Selasa, 17 Desember 2019

Anggaran Pertahanan Terus Naik, Tapi Modernisasi Alutsista Tersendat

Selama lebih kurang 10 tahun, kenaikan anggaran pertahanan di Indonesia masih belum sejalan dengan modernisasi alat utama sistem persenjataan (alutsista). Minimnya akuntabilitas penggunaan anggaran juga jadi perhatian. https://bebas-kompas-id.azureedge.net/wp-content/uploads/sites/315/2019/12/475205_getattachmentb34c7231-4af1-48dc-bba5-3c9ac247d86f466590.jpgPesawat Casa NC212-200 gabungan dari Skuadron Udara 600 Wing Udara 1 dan Skuadron Udara 800 Wing Udara 2 Pusat Penerbangan TNI Angkatan Laut terbang formasi (fly pass) dengan latar belakang parade kapal perang saat geladi bersih peringatan HUT TNI di Selat Sunda, Cilegon, Banten, Selasa (3/10/2017).

Selama lebih kurang 10 tahun, kenaikan anggaran pertahanan di Indonesia masih belum sejalan dengan modernisasi alat utama sistem persenjataan atau alutsista. Selain itu, minimnya akuntabilitas penggunaan anggaran juga harus dibenahi oleh Kementerian Pertahanan.

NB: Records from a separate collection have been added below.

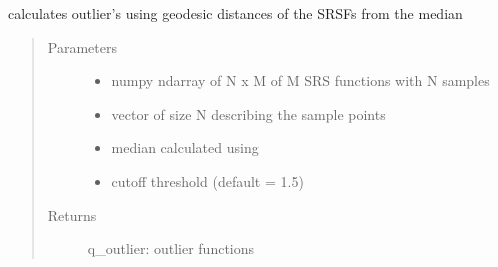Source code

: \documentclass[letterpaper,10pt,english]{sphinxmanual}
\begin{document}
\begin{fulllineitems}
\label{\detokenize{utility_functions:utility_functions.outlier_detection}}
calculates outlier’s using geodesic distances of the SRSFs from the median
\begin{quote}\begin{description}
\item[{Parameters}] \leavevmode\begin{itemize}
\item {} 
 \textendash{} numpy ndarray of N x M of M SRS functions with N samples

\item {} 
 \textendash{} vector of size N describing the sample points

\item {} 
 \textendash{} median calculated using 

\item {} 
 \textendash{} cutoff threshold (default = 1.5)

\end{itemize}

\item[{Returns}] \leavevmode
q\_outlier: outlier functions

\end{description}\end{quote}

\end{fulllineitems}

\end{document}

Alih-alih untuk memodernisasi alutsista, kenaikan anggaran justru digunakan untuk pembentukan komponen cadangan yang berarti juga membuat masyarakat sipil untuk ikut wajib militer.

Direktur Paramadina Graduate School of Diplomacy Shiskha Prabawaningtyas menjelaskan, selama hampir satu dekade ini terjadi peningkatan yang sangat signifikan untuk anggaran pertahanan. Pada 2010, jumlah anggaran untuk pertahanan sekitar Rp 40 triliun, jumlahnya terus merangkak naik hingga Rp 127 triliun untuk tahun 2020.

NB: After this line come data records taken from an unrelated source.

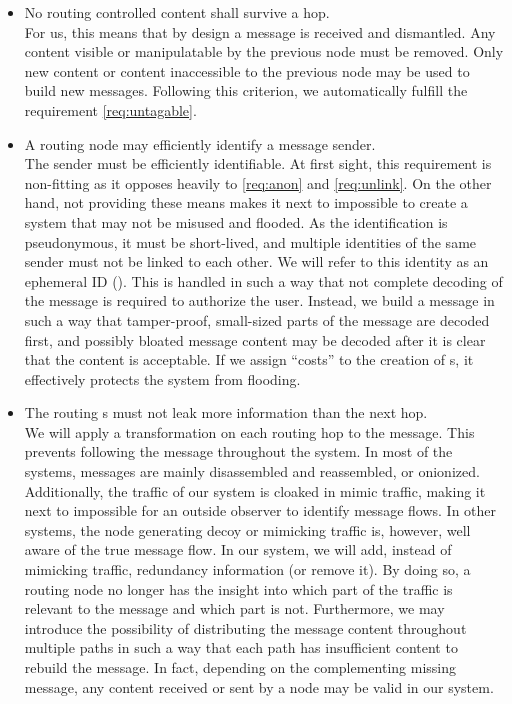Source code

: \begin{itemize}
	\item No routing controlled content shall survive a hop.\\
	For us, this means that by design a message is received and dismantled. Any content visible or manipulatable by the previous node must be removed. Only new content or content inaccessible to the previous node may be used to build new messages. Following this criterion, we automatically fulfill the requirement \ref{req:untagable}.
	\item A routing node may efficiently identify a message sender.\\      
	The sender must be efficiently identifiable. At first sight, this requirement is non-fitting as it opposes heavily to \ref{req:anon} and \ref{req:unlink}. On the other hand, not providing these means makes it next to impossible to create a system that may not be misused and flooded. As the identification is pseudonymous, it must be short-lived, and multiple identities of the same sender must not be linked to each other. We will refer to this identity as an ephemeral ID (). This  is handled in such a way that not complete decoding of the message is required to authorize the user. Instead, we build a message in such a way that tamper-proof, small-sized parts of the message are decoded first, and possibly bloated message content may be decoded after it is clear that the content is acceptable. If we assign ``costs'' to the creation of s, it effectively protects the system from flooding.
	\item The routing s must not leak more information than the next hop.\\
	We will apply a transformation on each routing hop to the message. This prevents following the message throughout the system. In most of the systems, messages are mainly disassembled and reassembled, or onionized. Additionally, the traffic of our system is cloaked in mimic traffic, making it next to impossible for an outside observer to identify message flows. In other systems, the node generating decoy or mimicking traffic is, however, well aware of the true message flow. In our system, we will add, instead of mimicking traffic, redundancy information (or remove it). By doing so, a routing node no longer has the insight into which part of the traffic is relevant to the message and which part is not. Furthermore, we may introduce the possibility of distributing the message content throughout multiple paths in such a way that each path has insufficient content to rebuild the message. In fact, depending on the complementing missing message, any content received or sent by a node may be valid in our system. 

\end{itemize}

Ada kecenderungan pemerintah lebih memprioritaskan anggaran untuk belanja pegawai dibandingkan dengan belanja modal untuk modernisasi alutsista. Sayangnya, peningkatan pos belanja pegawai tersebut tidak otomatis meningkatkan kesejahteraan prajurit,” ucap Shiskha dalam diskusi bertajuk Evaluasi Satu Dekade Transformasi Pertahanan Indonesia, Senin (16/12/2019), di Jakarta.

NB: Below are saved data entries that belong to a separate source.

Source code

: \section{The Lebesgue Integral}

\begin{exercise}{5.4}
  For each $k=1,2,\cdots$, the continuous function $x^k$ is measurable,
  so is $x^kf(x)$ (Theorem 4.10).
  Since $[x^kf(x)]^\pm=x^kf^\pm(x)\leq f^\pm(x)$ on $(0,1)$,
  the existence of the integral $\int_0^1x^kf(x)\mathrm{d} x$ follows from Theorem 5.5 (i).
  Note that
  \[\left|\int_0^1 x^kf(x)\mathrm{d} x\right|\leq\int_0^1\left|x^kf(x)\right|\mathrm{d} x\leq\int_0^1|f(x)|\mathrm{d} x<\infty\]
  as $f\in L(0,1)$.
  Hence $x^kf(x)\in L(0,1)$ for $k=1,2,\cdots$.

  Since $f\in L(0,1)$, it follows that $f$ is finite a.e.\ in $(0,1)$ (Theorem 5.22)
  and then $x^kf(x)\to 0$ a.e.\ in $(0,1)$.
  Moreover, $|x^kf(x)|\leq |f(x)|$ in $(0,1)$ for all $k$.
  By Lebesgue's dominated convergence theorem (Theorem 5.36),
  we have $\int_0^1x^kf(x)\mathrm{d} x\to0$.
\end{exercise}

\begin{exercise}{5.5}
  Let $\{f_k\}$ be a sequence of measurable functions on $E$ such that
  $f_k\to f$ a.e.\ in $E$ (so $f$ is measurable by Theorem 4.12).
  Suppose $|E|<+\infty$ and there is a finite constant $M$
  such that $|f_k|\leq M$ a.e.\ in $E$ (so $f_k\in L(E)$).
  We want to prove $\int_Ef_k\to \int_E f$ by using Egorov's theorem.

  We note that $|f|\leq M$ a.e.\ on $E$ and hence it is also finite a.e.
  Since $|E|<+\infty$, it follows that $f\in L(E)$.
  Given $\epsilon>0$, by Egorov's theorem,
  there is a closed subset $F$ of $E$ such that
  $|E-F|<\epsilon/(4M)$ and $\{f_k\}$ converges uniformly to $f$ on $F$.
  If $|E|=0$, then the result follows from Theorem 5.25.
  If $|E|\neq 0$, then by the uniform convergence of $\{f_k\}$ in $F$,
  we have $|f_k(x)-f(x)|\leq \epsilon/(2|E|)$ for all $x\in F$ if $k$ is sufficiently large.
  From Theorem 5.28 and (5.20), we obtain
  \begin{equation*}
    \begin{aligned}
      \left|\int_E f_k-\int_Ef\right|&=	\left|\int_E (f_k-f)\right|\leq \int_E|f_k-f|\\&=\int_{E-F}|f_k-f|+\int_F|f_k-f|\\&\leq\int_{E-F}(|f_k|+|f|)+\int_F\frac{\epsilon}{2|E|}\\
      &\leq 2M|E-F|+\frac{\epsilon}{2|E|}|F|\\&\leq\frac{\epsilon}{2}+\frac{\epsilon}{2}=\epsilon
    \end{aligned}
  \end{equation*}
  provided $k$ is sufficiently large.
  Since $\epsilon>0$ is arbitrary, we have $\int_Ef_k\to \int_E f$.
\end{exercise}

Shiskha mengatakan, saat ini pemerintah malah fokus merestrukturisasi organisasi untuk mempersiapkan ruang jabatan bagi para perwira tinggi yang tidak memiliki pekerjaan. Menurut rencana, pemerintah akan mempersiapkan sekitar 800 jabatan bagi perwira berpangkat kolonel dan perwira tinggi.

Direktur Imparsial Al Araf menuturkan, regulasi yang dibuat pemerintah juga seakan tidak sejalan dengan konsep modernisasi alutsista. Hal ini terlihat dari dibentuknya UU Pengelolaan Sumber Daya Nasional (PSDN) yang bisa membuat masyarakat sipil untuk ikut wajib militer.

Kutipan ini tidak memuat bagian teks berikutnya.